Verleihung des Ehrendoktorats an Prof. Dr.-Ing. habil. Johannes Huber

In einer feierlichen Übergabe wurde am 17.11.2017 an der Alpen-Adria-Universität Klagenfurt das Ehrendoktorat an Prof. Dr.-Ing. habil. Johannes Huber verliehen.

Zum 10-jährigen Jubiläum der Fakultät für Technische Wissenschaften, hat der Dekan, Gerhard Friedrich, in Anlehnung an das Motto der Alpen-Adria-Universität „per aspera ad astra“ die hell leuchtenden wissenschaftlichen Sterne der Fakultät angepriesen. Einer dieser hell leuchtenden Sterne kommt aus Erlangen: Johannes Huber, ehemaliger Leiter des Lehrstuhls für Informationsübertragung an der Friedrich-Alexander-Universität Erlangen-Nürnberg, wurde im Rahmen der Feier aufgrund seiner hervorragenden wissenschaftlichen und weil er „sich um die von der Universität vertretenen wissenschaftlichen und kulturellen Intentionen besondere Verdienste erworben“ hat das Ehrendoktorat der AAU verliehen. Ein Bericht zur Veranstaltung kann unter https://www.aau.at/blog/wir-haben-wissenschaftliche-sterne-die-sehr-hell-leuchten/ nachgelesen werden.

Univ.-Prof. Dipl.-Ing. Dr.
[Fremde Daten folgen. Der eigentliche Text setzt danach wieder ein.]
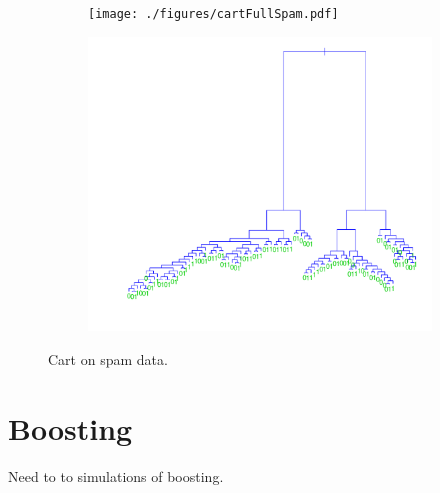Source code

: \begin{figure}[h!]
  \centering
  \begin{subfigure}[b]{0.48\textwidth}
    \texttt{[image: ./figures/cartFullSpam.pdf]}
  \end{subfigure}%
  \quad
  \begin{subfigure}[b]{0.48\textwidth}
    \includegraphics[width=\textwidth]{./figures/cartOptSpam.pdf}
  \end{subfigure}
  \vspace{1\baselineskip}
  \caption{Cart on spam data.}
  \label{fig:CartSpam}
\end{figure}




\section{Boosting}
\label{sec:SimBoosting}
Need to to simulations of boosting.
Christian Bettstetter, vom Institut für Vernetzte und Eingebettete Systeme, fühlte sich geehrt, die Laudatio auf Professor Huber halten zu dürfen. Unter vielen Zahlen und Fakten zu Johannes Huber (die komplette Laudatio kann unter https://medium.com/@bettstetter/laudatio-f%C3%BCr-johannes-huber-3f243abed04b nachgelesen werden) fand er folgende Tatsache besonders bemerkenswert: Von 50 Doktorandinnen und Doktoranden sind mittlerweile 11 selbst Professoren. Die Frage, was Herr Huber derart richtig gemacht hat, dass seine Absolventen so erfolgreich sind beantwortete er damit: „Ich habe ihn als Vollblut-Forscher kennengelernt. Er ist jemand, der fördert und fordert, der leidenschaftlich und authentisch ist, der auch selbst mit anpackt — ein echtes Vorbild für den wissenschaftlichen Nachwuchs“.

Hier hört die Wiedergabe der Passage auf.